Excerpt is from Revising Prose, by Richard Lanham.
With the electronic word, authority diffuses itself between writer and reader. Although we seldom think of it in this way, the print medium is fundamentally authoritarian. “In print” means unchangeable. You can't quarrel with it. This penumbra of authority goes back a long way. The Renaissance humanists resurrected the authority of classical Greek and Latin culture by editing that culture’s documents into fixed printed texts. The authoritative edition means the unchanging edition, text fixed forever, a lodestone of cultural authority. We still feel that way about print. It fixes things.
Electronic text unfixes them. It is by nature changeable, anti-authoritarian. If we don't like what it says, we can change it, ornament it, revise it, erase it, mock it in letters indistinguishable from the original ones. Patterns of authority have shifted, become democratized. This democratization means that the electronic word will mean something quite different from the printed one. Anyone interested in writing of any sort must understand this change.

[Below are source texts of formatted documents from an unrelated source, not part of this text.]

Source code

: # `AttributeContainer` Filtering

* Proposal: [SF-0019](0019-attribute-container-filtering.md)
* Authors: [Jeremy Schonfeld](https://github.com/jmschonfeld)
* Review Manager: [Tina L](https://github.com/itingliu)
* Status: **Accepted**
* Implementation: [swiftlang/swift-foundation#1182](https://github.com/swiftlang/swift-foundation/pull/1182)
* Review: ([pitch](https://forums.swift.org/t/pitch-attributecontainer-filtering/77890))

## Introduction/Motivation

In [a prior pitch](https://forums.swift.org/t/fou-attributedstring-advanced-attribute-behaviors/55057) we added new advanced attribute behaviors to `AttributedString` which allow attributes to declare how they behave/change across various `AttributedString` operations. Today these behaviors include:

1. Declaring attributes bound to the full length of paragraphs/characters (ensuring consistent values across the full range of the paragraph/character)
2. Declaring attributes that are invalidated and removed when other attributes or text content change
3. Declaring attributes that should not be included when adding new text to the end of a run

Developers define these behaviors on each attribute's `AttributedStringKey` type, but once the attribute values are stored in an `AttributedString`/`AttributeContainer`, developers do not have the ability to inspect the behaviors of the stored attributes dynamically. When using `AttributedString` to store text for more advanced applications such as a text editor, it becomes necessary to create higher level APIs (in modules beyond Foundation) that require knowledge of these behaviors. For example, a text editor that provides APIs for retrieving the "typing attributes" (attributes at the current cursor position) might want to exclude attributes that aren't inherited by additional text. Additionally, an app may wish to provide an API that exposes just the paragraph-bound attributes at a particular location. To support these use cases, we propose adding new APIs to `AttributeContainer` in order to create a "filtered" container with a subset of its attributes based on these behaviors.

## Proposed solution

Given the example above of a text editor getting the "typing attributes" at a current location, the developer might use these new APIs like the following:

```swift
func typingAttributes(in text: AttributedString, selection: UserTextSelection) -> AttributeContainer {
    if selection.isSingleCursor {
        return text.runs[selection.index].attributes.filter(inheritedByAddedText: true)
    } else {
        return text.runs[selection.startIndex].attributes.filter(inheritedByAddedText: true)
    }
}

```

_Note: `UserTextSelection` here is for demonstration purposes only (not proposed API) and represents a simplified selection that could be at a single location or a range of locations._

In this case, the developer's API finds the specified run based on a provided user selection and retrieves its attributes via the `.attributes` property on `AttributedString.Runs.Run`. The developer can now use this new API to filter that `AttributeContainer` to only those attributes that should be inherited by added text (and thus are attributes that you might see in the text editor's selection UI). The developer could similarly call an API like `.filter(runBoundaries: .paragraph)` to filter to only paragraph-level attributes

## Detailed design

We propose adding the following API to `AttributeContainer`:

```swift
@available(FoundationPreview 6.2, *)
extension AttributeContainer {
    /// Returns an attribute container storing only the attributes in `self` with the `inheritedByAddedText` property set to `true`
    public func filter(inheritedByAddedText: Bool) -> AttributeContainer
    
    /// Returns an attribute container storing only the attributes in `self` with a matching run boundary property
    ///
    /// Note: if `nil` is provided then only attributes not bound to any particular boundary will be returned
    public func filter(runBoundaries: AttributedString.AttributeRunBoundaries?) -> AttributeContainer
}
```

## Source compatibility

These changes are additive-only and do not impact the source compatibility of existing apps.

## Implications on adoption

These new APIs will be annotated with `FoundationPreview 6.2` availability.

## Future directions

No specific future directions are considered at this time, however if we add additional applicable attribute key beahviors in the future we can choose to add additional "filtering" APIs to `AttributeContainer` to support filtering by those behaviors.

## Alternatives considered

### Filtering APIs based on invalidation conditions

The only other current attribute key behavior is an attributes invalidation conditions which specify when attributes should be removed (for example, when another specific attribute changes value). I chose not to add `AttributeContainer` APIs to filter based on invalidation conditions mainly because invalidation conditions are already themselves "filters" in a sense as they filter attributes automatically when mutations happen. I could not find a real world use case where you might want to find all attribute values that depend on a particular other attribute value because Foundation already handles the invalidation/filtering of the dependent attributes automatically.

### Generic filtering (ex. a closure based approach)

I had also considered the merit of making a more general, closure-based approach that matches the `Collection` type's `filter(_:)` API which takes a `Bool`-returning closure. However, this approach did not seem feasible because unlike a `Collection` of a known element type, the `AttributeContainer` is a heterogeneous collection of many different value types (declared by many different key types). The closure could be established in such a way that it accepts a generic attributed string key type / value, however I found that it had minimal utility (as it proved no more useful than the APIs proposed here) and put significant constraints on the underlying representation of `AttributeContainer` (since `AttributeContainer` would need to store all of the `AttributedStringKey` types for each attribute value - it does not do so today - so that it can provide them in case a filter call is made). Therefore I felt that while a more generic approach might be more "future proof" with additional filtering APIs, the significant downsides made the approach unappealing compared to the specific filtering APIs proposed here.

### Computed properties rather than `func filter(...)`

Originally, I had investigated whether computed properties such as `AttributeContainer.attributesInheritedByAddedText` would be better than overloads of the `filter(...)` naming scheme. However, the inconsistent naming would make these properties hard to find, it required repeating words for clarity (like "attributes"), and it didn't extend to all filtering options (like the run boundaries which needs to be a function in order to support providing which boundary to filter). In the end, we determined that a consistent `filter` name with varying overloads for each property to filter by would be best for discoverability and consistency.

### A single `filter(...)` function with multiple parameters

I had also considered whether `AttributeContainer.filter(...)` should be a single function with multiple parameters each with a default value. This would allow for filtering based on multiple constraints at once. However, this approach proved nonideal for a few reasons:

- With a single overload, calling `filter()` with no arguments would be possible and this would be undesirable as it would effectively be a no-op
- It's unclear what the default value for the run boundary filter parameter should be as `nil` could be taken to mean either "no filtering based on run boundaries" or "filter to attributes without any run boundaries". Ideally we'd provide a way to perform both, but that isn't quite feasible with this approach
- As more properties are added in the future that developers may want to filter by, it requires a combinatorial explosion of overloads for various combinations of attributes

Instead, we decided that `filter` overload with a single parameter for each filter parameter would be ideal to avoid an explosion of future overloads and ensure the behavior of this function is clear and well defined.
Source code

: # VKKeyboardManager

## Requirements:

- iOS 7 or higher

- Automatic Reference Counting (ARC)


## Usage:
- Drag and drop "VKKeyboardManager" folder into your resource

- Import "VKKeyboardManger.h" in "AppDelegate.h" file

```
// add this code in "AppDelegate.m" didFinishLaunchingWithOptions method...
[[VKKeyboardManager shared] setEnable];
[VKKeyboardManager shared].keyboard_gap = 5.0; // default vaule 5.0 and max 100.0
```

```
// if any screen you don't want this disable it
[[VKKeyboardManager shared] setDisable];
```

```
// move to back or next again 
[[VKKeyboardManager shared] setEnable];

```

It operates, for a start, upon the role the writer adopts as a writer. When we write we inevitably adopt a social role of some sort. A presentation of self. Surely all of us have noticed that the self we adopt in computer communication, especially online and, to a lesser degree in e-mail, differs from our "print" self. For reasons I leave to the psychologists, computers have from their beginnings evoked the game and play ranges of human motivation far more strongly than print has. “Hacker”, before it became a synonym for computer vandal, used to be an innocent word, used to describe kids who liked to play around with computers just for the fun of it, to do something just to see if it could be done. This original hacker mentality inevitably creeps in whenever we put our fingers on the computer's home row: We hold language more lightly in our hands; our sense of humor stands closer; we can’t take things, or ourselves, so seriously.
A good predisposition this turns out to be. The "dignity of print" has a lot to answer for. Let's hope that the electronic word preserves the muse of comedy that has hovered around its creation. Blog prose seems to suggest that it has. At all events, it is something to be alert to if you are writing and revising prose in an electronic world. It has created a new communications decorum.